▸ **Aim of the task**:
Please retype all of the records below word for word, leaving out any pictures.

▸ **Dataset content**:

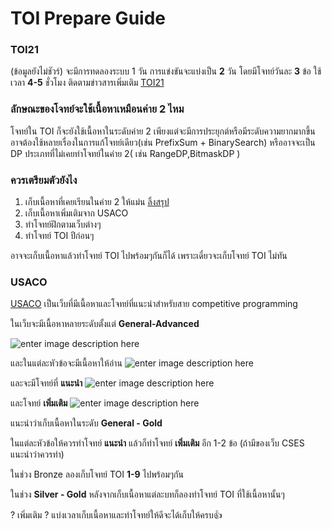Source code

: ﻿# TOI Prepare Guide
### TOI21
(ข้อมูลยังไม่ชัวร์)
จะมีการทดลองระบบ 1 วัน
การแข่งขันจะแบ่งเป็น **2** วัน 
โดยมีโจทย์วันละ **3** ข้อ ใช้เวลา **4-5** ชั่วโมง
ติดตามข่าวสารเพิ่มเติม [TOI21](https://www.facebook.com/toi21.dskmitl)
### ลักษณะของโจทย์จะใช้เนื้อหาเหมือนค่าย 2 ไหม
โจทย์ใน TOI ก็จะยังใช้เนื้อหาในระดับค่าย 2 เพียงแต่จะมีการประยุกต์หรือมีระดับความยากมากขึ้น อาจต้องใช้หลายเรื่องในการแก้โจทย์เดียว(เช่น PrefixSum + BinarySearch) หรืออาจจะเป็น DP ประเภทที่ไม่เคยทำโจทย์ในค่าย 2( เช่น RangeDP,BitmaskDP )
### ควรเตรียมตัวยังไง
1. เก็บเนื้อหาที่เคยเรียนในค่าย 2 ให้แม่น [ลิ้งสรุป](https://github.com/aquablitz11/toi14-tutorial)
2. เก็บเนื้อหาเพิ่มเติมจาก USACO
3. ทำโจทย์ฝึกตามเว็บต่างๆ
4. ทำโจทย์ TOI ปีก่อนๆ

อาจจะเก็บเนื้อหาแล้วทำโจทย์ TOI ไปพร้อมๆกันก็ได้
เพราะเดี๋ยวจะเก็บโจทย์ TOI ไม่ทัน

### USACO
[USACO](https://usaco.guide/gold) เป็นเว็บที่มีเนื้อหาและโจทย์ที่แนะนำสำหรับสาย competitive programming 

ในเว็บจะมีเนื้อหาหลายระดับตั้งแต่ **General-Advanced**

![enter image description here](https://i.ibb.co/N230h4bT/image.png)

และในแต่ละหัวข้อจะมีเนื้อหาให้อ่าน
![enter image description here](https://i.ibb.co/B5zYQ4zW/image.png)

และจะมีโจทย์ที่ **แนะนำ**
![enter image description here](https://i.ibb.co/v5BMQsP/image.png)

และโจทย์ **เพิ่มเติม**
![enter image description here](https://i.ibb.co/n80XZf21/image.png)


แนะนำว่าเก็บเนื้อหาในระดับ **General - Gold**

ในแต่ละหัวข้อให้ควรทำโจทย์ **แนะนำ** แล้วก็ทำโจทย์ **เพิ่มเติม** อีก 1-2 ข้อ (ถ้ามีของเว็บ CSES แนะนำว่าควรทำ)

ในช่วง Bronze ลองเก็บโจทย์ TOI **1-9** ไปพร้อมๆกัน

ในช่วง **Silver - Gold** หลังจากเก็บเนื้อหาแต่ละบทก็ลองทำโจทย์ TOI ที่ใช้เนื้อหานั้นๆ 

? เพิ่มเติม ?
แบ่งเวลาเก็บเนื้อหาและทำโจทย์ให้ดีจะได้เก็บให้ครบ👍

▸ **Task answer**:
Source code

: ﻿# TOI Prepare Guide
### TOI21
(ข้อมูลยังไม่ชัวร์)
จะมีการทดลองระบบ 1 วัน
การแข่งขันจะแบ่งเป็น **2** วัน 
โดยมีโจทย์วันละ **3** ข้อ ใช้เวลา **4-5** ชั่วโมง
ติดตามข่าวสารเพิ่มเติม [TOI21](https://www.facebook.com/toi21.dskmitl)
### ลักษณะของโจทย์จะใช้เนื้อหาเหมือนค่าย 2 ไหม
โจทย์ใน TOI ก็จะยังใช้เนื้อหาในระดับค่าย 2 เพียงแต่จะมีการประยุกต์หรือมีระดับความยากมากขึ้น อาจต้องใช้หลายเรื่องในการแก้โจทย์เดียว(เช่น PrefixSum + BinarySearch) หรืออาจจะเป็น DP ประเภทที่ไม่เคยทำโจทย์ในค่าย 2( เช่น RangeDP,BitmaskDP )
### ควรเตรียมตัวยังไง
1. เก็บเนื้อหาที่เคยเรียนในค่าย 2 ให้แม่น [ลิ้งสรุป](https://github.com/aquablitz11/toi14-tutorial)
2. เก็บเนื้อหาเพิ่มเติมจาก USACO
3. ทำโจทย์ฝึกตามเว็บต่างๆ
4. ทำโจทย์ TOI ปีก่อนๆ

อาจจะเก็บเนื้อหาแล้วทำโจทย์ TOI ไปพร้อมๆกันก็ได้
เพราะเดี๋ยวจะเก็บโจทย์ TOI ไม่ทัน

### USACO
[USACO](https://usaco.guide/gold) เป็นเว็บที่มีเนื้อหาและโจทย์ที่แนะนำสำหรับสาย competitive programming 

ในเว็บจะมีเนื้อหาหลายระดับตั้งแต่ **General-Advanced**

![enter image description here](https://i.ibb.co/N230h4bT/image.png)

และในแต่ละหัวข้อจะมีเนื้อหาให้อ่าน
![enter image description here](https://i.ibb.co/B5zYQ4zW/image.png)

และจะมีโจทย์ที่ **แนะนำ**
![enter image description here](https://i.ibb.co/v5BMQsP/image.png)

และโจทย์ **เพิ่มเติม**
![enter image description here](https://i.ibb.co/n80XZf21/image.png)


แนะนำว่าเก็บเนื้อหาในระดับ **General - Gold**

ในแต่ละหัวข้อให้ควรทำโจทย์ **แนะนำ** แล้วก็ทำโจทย์ **เพิ่มเติม** อีก 1-2 ข้อ (ถ้ามีของเว็บ CSES แนะนำว่าควรทำ)

ในช่วง Bronze ลองเก็บโจทย์ TOI **1-9** ไปพร้อมๆกัน

ในช่วง **Silver - Gold** หลังจากเก็บเนื้อหาแต่ละบทก็ลองทำโจทย์ TOI ที่ใช้เนื้อหานั้นๆ 

? เพิ่มเติม ?
แบ่งเวลาเก็บเนื้อหาและทำโจทย์ให้ดีจะได้เก็บให้ครบ👍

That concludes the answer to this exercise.